* _Aim of the task_:
Please count the lines in these records that contain "causing" and give only that count.

+++ Entries provided

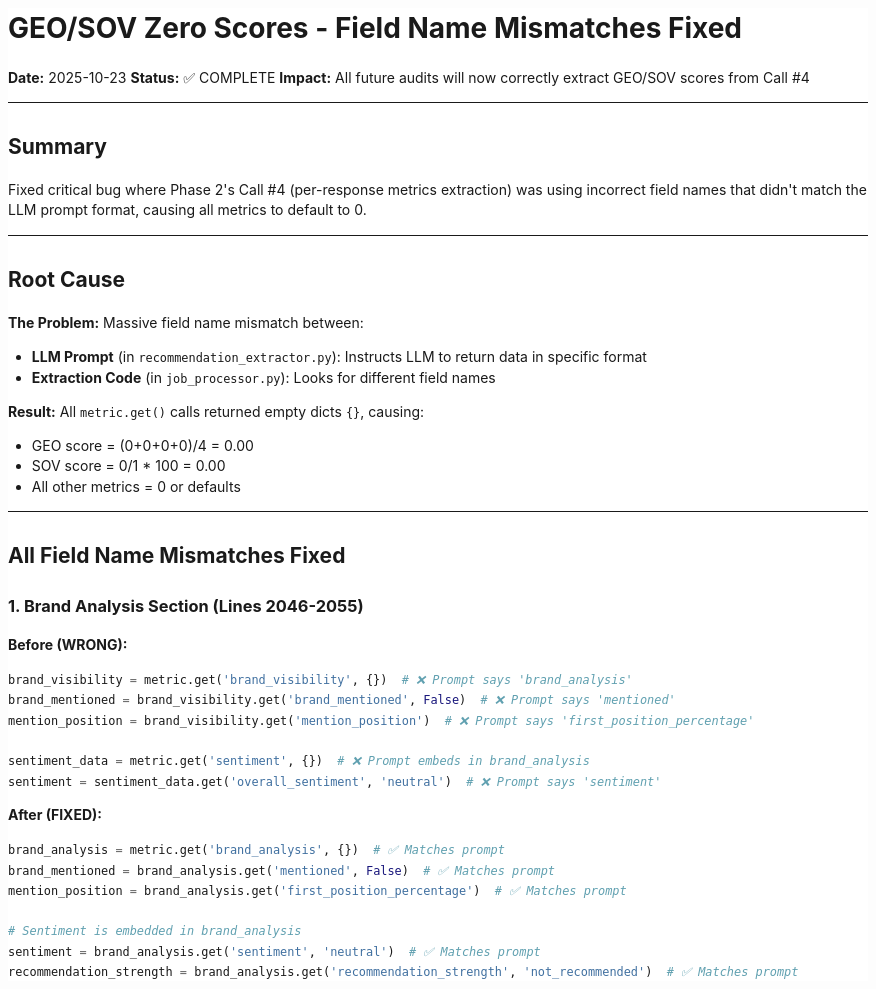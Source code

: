 # GEO/SOV Zero Scores - Field Name Mismatches Fixed

**Date:** 2025-10-23
**Status:** ✅ COMPLETE
**Impact:** All future audits will now correctly extract GEO/SOV scores from Call #4

---

## Summary

Fixed critical bug where Phase 2's Call #4 (per-response metrics extraction) was using incorrect field names that didn't match the LLM prompt format, causing all metrics to default to 0.

---

## Root Cause

**The Problem:** Massive field name mismatch between:
- **LLM Prompt** (in `recommendation_extractor.py`): Instructs LLM to return data in specific format
- **Extraction Code** (in `job_processor.py`): Looks for different field names

**Result:** All `metric.get()` calls returned empty dicts `{}`, causing:
- GEO score = (0+0+0+0)/4 = 0.00
- SOV score = 0/1 * 100 = 0.00
- All other metrics = 0 or defaults

---

## All Field Name Mismatches Fixed

### 1. Brand Analysis Section (Lines 2046-2055)

**Before (WRONG):**
```python
brand_visibility = metric.get('brand_visibility', {})  # ❌ Prompt says 'brand_analysis'
brand_mentioned = brand_visibility.get('brand_mentioned', False)  # ❌ Prompt says 'mentioned'
mention_position = brand_visibility.get('mention_position')  # ❌ Prompt says 'first_position_percentage'

sentiment_data = metric.get('sentiment', {})  # ❌ Prompt embeds in brand_analysis
sentiment = sentiment_data.get('overall_sentiment', 'neutral')  # ❌ Prompt says 'sentiment'
```

**After (FIXED):**
```python
brand_analysis = metric.get('brand_analysis', {})  # ✅ Matches prompt
brand_mentioned = brand_analysis.get('mentioned', False)  # ✅ Matches prompt
mention_position = brand_analysis.get('first_position_percentage')  # ✅ Matches prompt

# Sentiment is embedded in brand_analysis
sentiment = brand_analysis.get('sentiment', 'neutral')  # ✅ Matches prompt
recommendation_strength = brand_analysis.get('recommendation_strength', 'not_recommended')  # ✅ Matches prompt
```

++++++

* _Answer section_:
2